Records from a dataset
▬▬▬

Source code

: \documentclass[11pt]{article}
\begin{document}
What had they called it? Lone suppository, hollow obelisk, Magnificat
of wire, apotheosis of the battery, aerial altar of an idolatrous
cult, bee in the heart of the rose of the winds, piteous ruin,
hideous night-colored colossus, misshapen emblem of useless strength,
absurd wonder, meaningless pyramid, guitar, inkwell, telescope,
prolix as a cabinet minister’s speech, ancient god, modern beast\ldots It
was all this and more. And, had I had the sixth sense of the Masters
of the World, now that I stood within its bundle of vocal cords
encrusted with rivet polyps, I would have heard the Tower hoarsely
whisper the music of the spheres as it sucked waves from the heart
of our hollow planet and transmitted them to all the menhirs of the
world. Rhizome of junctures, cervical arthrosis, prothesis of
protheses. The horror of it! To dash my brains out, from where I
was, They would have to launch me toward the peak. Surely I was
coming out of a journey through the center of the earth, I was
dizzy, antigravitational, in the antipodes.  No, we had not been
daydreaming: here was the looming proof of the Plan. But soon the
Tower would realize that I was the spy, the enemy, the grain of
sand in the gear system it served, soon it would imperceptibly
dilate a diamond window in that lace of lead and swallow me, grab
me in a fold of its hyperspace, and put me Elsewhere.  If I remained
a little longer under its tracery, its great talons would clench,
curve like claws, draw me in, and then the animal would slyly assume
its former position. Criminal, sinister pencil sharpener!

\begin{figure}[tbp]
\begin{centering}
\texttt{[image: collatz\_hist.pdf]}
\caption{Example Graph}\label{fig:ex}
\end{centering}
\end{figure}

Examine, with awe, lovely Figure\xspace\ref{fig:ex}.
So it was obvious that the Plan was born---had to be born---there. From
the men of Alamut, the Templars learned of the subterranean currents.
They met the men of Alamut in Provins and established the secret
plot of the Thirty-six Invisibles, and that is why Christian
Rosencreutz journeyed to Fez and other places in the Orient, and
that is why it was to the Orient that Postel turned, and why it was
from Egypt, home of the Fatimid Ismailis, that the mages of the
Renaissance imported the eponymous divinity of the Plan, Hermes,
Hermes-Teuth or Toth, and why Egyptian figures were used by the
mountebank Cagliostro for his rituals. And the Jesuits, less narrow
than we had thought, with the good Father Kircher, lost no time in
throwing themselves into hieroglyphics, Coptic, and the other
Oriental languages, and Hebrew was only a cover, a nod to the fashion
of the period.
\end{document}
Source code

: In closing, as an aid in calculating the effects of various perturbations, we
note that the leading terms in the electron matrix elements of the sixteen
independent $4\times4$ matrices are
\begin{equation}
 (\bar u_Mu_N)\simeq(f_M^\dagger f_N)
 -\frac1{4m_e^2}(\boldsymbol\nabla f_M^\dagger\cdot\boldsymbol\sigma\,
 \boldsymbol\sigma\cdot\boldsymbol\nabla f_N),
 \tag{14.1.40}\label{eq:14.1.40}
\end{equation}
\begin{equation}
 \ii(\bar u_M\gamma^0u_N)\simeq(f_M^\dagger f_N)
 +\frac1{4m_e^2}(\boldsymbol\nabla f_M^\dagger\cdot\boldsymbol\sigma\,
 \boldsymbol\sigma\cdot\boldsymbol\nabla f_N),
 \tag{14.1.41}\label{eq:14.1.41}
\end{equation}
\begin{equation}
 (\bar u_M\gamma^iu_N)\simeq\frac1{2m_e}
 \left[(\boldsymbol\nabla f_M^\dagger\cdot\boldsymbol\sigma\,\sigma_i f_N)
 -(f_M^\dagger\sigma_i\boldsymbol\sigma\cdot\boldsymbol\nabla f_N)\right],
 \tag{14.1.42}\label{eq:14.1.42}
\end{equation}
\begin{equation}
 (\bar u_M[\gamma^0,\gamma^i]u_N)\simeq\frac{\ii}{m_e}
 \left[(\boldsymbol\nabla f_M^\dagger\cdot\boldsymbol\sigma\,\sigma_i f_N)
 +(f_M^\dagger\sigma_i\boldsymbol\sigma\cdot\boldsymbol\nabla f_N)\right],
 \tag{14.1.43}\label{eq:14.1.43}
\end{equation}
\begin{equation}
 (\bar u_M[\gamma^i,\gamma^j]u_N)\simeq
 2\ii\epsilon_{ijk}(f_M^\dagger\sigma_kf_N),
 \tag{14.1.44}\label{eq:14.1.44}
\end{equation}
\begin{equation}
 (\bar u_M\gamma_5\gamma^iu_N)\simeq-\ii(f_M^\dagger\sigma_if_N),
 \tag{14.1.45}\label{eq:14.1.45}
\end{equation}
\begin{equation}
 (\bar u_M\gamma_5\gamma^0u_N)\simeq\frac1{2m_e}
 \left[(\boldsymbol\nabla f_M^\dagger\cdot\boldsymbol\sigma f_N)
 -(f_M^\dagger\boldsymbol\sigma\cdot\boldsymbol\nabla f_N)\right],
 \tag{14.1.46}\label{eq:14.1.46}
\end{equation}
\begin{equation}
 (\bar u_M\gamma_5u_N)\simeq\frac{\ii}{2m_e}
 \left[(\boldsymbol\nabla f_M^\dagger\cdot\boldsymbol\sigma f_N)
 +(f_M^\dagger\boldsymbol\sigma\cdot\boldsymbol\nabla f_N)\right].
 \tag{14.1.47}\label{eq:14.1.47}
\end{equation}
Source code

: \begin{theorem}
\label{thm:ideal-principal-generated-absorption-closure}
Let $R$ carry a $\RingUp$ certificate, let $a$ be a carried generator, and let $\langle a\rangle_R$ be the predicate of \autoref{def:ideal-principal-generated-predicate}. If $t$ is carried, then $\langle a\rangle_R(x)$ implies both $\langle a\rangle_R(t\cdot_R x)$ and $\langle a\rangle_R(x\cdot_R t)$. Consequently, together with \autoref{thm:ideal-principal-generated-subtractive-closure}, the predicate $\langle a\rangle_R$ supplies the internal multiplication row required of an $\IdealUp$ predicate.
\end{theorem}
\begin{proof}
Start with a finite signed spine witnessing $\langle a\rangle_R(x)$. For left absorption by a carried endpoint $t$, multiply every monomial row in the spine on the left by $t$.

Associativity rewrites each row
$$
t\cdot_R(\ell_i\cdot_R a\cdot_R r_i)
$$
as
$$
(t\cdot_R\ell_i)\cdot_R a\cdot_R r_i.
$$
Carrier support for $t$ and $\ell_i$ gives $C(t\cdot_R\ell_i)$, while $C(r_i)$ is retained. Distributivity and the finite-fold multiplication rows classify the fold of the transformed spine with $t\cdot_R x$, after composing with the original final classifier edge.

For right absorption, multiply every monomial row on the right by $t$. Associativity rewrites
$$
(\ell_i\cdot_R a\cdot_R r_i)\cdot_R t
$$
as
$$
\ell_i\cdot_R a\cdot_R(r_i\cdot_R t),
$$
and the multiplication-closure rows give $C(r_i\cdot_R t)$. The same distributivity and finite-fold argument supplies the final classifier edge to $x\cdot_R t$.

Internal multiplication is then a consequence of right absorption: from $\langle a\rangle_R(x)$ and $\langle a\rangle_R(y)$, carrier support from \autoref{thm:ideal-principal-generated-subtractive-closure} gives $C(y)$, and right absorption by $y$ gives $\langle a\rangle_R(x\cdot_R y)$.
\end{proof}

▬▬▬

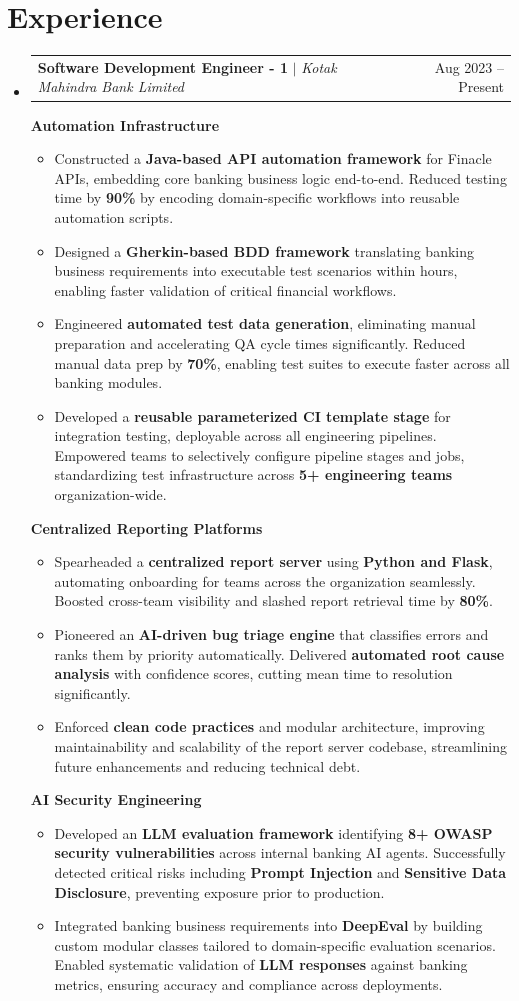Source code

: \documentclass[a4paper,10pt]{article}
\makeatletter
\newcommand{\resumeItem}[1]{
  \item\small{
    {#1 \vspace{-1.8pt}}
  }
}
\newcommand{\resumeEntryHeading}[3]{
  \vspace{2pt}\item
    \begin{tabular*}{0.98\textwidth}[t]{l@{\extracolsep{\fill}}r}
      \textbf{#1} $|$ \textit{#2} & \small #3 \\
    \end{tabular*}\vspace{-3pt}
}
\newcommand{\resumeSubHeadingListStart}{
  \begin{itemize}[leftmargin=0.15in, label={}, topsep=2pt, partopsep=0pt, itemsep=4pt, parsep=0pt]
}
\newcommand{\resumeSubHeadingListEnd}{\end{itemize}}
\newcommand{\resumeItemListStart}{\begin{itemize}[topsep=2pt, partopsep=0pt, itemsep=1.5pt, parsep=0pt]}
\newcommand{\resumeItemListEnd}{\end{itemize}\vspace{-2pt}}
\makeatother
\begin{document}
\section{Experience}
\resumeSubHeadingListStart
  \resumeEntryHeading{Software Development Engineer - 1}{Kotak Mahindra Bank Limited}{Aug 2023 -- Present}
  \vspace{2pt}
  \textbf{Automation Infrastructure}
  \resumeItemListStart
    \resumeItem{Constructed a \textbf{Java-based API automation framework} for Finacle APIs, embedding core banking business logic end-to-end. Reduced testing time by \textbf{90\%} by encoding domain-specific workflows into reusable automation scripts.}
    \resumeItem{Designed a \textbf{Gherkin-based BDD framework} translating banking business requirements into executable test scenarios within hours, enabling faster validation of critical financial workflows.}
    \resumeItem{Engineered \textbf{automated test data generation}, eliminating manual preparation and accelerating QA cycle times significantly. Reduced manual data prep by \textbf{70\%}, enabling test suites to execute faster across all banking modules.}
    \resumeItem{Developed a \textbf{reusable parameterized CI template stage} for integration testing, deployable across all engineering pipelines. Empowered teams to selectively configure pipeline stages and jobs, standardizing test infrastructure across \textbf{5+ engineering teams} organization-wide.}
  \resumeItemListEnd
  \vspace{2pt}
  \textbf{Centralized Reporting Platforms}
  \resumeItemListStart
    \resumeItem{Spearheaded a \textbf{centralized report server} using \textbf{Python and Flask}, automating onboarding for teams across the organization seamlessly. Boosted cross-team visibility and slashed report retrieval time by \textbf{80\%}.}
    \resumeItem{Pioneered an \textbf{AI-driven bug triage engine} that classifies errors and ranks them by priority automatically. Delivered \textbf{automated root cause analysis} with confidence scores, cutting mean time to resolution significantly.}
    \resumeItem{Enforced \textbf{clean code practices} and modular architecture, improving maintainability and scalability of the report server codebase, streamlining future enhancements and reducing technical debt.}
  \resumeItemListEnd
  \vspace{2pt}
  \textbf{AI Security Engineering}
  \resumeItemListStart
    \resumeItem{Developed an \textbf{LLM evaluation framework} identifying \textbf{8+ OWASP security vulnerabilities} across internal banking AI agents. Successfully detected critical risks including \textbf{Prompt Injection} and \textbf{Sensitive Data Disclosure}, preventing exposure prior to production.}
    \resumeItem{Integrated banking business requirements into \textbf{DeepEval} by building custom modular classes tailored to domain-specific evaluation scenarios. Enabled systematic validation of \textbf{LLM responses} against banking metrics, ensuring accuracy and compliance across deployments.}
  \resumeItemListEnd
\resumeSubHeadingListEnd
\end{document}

▬▬▬

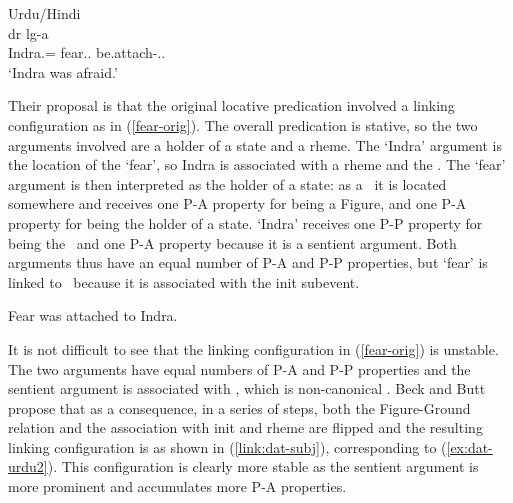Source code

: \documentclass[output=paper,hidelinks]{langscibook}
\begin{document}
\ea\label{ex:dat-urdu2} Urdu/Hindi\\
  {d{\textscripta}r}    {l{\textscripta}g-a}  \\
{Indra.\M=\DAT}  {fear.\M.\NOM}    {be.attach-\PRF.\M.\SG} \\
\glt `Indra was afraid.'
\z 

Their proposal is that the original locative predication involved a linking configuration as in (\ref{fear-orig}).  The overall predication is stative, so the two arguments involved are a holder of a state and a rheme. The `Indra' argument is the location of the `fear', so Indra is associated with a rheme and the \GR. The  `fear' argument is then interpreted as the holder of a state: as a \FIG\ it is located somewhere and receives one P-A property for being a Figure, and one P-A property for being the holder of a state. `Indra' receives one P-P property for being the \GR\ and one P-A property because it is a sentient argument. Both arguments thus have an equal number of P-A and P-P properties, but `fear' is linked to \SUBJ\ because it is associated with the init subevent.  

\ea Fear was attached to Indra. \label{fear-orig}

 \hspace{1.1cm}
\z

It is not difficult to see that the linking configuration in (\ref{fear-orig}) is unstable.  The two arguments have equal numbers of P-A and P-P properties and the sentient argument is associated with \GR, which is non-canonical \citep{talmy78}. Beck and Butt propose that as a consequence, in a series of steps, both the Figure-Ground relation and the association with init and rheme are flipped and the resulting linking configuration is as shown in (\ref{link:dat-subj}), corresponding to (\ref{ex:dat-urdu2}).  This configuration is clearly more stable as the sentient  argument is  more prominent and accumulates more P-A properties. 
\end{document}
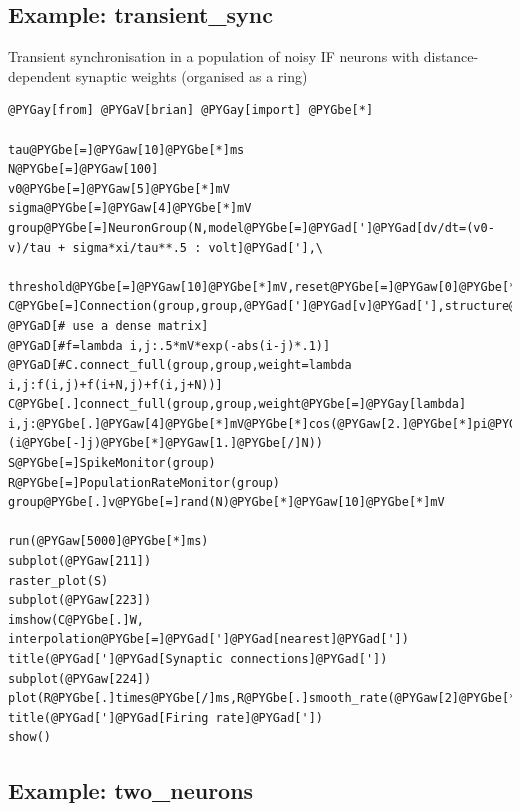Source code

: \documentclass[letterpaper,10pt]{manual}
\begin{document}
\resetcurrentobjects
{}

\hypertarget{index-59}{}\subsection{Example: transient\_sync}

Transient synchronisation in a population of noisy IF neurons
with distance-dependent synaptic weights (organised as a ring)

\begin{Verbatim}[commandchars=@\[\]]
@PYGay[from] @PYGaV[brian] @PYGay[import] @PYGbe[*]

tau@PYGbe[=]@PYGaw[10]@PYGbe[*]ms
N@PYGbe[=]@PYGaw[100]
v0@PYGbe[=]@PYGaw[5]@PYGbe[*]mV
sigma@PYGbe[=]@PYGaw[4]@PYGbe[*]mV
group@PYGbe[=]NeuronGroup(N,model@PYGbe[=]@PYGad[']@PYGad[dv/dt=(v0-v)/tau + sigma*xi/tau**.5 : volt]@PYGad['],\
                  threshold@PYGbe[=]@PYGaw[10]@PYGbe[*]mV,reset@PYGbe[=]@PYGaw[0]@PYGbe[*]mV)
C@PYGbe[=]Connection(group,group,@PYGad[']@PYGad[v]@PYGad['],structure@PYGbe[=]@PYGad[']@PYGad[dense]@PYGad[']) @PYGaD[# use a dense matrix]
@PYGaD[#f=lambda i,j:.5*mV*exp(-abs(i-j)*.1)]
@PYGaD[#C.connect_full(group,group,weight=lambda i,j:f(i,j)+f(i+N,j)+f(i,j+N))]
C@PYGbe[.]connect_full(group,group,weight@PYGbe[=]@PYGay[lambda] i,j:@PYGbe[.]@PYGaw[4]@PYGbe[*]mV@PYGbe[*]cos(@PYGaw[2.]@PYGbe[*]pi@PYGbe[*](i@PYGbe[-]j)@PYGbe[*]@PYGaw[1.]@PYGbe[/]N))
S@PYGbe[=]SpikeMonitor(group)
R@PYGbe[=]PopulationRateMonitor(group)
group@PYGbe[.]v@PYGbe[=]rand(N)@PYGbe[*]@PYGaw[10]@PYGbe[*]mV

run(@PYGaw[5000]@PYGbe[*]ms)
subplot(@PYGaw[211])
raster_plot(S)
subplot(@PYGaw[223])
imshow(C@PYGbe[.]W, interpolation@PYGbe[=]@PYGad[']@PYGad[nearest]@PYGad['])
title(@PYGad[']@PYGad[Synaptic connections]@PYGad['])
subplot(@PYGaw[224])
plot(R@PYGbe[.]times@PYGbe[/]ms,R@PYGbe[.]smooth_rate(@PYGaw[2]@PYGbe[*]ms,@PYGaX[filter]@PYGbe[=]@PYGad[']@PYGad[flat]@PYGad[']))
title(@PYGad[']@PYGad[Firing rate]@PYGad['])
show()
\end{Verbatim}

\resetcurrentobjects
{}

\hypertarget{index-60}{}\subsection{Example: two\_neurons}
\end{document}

▬▬▬

### Work order
From the records above, pull out each line that has "itemsep".

### Exercise response
  \begin{itemize}[leftmargin=0.15in, label={}, topsep=2pt, partopsep=0pt, itemsep=4pt, parsep=0pt]
\newcommand{\resumeItemListStart}{\begin{itemize}[topsep=2pt, partopsep=0pt, itemsep=1.5pt, parsep=0pt]}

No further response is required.